*** Block opens ***

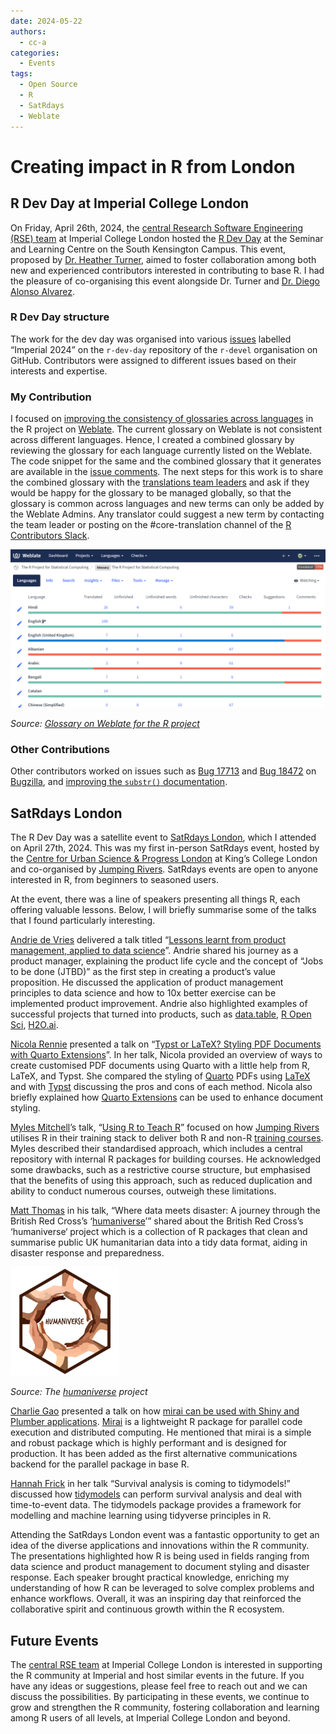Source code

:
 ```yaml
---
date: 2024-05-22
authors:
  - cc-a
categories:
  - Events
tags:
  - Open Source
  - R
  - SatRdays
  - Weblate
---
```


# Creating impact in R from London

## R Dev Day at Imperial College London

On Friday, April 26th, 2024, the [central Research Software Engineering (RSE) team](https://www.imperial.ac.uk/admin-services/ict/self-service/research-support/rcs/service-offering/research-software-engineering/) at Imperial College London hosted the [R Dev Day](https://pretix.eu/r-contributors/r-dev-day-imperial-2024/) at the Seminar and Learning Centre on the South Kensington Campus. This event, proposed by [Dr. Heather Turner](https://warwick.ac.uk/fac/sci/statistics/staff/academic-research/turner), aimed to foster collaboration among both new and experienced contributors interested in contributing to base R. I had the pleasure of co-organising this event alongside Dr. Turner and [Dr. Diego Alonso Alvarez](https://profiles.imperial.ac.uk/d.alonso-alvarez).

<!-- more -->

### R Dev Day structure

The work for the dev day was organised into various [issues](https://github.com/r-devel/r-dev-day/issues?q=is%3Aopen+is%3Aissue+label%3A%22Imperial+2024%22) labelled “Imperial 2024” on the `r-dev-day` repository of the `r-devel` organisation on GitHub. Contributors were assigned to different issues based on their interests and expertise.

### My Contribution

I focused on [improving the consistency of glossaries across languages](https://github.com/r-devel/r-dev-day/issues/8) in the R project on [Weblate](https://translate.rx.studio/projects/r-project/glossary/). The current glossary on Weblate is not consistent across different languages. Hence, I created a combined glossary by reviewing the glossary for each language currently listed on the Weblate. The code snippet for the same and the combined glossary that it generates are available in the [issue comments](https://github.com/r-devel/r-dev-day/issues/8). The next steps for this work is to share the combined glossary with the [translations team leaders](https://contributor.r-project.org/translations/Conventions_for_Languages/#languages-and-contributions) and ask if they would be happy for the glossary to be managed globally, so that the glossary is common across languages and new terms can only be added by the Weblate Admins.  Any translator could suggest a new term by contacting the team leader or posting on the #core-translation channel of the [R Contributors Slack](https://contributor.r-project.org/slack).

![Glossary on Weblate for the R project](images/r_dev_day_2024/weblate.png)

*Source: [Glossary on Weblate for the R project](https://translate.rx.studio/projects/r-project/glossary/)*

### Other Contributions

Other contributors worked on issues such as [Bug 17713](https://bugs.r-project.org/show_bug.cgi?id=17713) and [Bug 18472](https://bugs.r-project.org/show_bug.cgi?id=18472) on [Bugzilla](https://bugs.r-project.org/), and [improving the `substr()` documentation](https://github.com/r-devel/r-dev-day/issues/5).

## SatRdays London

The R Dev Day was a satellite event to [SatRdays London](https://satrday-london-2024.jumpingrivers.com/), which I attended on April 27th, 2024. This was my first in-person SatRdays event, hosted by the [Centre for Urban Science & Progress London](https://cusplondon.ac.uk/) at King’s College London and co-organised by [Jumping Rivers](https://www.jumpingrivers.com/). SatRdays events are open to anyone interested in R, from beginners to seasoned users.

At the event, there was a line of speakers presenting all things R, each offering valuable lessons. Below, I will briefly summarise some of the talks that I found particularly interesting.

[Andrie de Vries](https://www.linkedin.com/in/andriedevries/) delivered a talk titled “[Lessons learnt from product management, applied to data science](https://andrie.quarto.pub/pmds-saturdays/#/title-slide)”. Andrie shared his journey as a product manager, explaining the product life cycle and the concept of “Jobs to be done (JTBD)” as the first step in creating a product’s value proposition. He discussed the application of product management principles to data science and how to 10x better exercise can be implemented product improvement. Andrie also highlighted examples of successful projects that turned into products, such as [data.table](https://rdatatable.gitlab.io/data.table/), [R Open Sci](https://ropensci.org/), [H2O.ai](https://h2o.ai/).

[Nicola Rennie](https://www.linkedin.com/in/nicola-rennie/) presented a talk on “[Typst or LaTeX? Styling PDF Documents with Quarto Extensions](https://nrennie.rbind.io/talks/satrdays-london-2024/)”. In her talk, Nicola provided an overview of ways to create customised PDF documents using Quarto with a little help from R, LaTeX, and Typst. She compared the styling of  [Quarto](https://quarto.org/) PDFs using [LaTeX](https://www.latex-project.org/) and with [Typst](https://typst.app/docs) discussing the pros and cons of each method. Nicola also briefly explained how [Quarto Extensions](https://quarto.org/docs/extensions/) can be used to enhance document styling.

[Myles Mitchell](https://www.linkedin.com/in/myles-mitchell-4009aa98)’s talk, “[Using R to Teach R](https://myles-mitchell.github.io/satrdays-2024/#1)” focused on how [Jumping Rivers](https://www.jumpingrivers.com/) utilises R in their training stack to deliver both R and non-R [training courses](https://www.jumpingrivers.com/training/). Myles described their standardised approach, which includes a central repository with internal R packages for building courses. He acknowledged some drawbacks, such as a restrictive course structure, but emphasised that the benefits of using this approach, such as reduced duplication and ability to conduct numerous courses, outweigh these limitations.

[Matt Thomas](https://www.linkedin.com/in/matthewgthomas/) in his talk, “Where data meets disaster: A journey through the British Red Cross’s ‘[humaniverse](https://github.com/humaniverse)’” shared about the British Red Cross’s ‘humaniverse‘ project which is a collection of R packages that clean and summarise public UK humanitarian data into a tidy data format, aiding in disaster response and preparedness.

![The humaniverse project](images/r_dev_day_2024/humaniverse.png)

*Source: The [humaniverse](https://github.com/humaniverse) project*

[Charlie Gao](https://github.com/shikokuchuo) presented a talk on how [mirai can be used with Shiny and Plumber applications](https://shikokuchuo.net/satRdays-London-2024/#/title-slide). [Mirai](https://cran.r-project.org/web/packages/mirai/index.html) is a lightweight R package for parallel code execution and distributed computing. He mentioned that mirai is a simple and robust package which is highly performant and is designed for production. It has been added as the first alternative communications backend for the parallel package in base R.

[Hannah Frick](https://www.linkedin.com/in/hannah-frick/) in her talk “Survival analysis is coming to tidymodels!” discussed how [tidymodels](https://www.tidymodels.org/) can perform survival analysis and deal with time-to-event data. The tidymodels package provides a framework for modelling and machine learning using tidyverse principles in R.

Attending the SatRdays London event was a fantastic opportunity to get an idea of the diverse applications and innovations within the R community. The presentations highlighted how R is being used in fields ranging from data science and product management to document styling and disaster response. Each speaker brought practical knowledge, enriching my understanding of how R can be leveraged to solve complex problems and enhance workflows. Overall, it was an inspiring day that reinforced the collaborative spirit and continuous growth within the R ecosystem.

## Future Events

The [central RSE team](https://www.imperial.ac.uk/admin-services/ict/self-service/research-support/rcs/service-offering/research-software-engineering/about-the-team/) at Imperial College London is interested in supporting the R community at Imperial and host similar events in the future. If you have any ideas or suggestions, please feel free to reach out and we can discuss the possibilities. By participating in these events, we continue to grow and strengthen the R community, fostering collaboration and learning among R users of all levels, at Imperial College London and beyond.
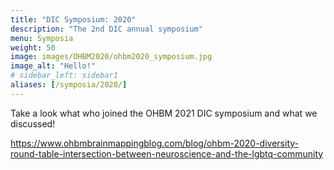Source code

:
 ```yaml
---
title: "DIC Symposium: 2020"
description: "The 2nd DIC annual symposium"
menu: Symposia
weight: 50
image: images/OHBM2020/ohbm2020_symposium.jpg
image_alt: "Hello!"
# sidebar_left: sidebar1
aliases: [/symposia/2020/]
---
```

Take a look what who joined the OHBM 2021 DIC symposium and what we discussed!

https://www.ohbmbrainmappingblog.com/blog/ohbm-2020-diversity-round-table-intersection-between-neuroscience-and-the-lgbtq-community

*** Block closes ***

- [What the exercise asks]
Set down, exactly as they appear above, all lines from the one that has "# Creating impact in R from London" down to the one that has "## R Dev Day at Imperial College London", including those two and no others.

- [Exercise result]
# Creating impact in R from London

## R Dev Day at Imperial College London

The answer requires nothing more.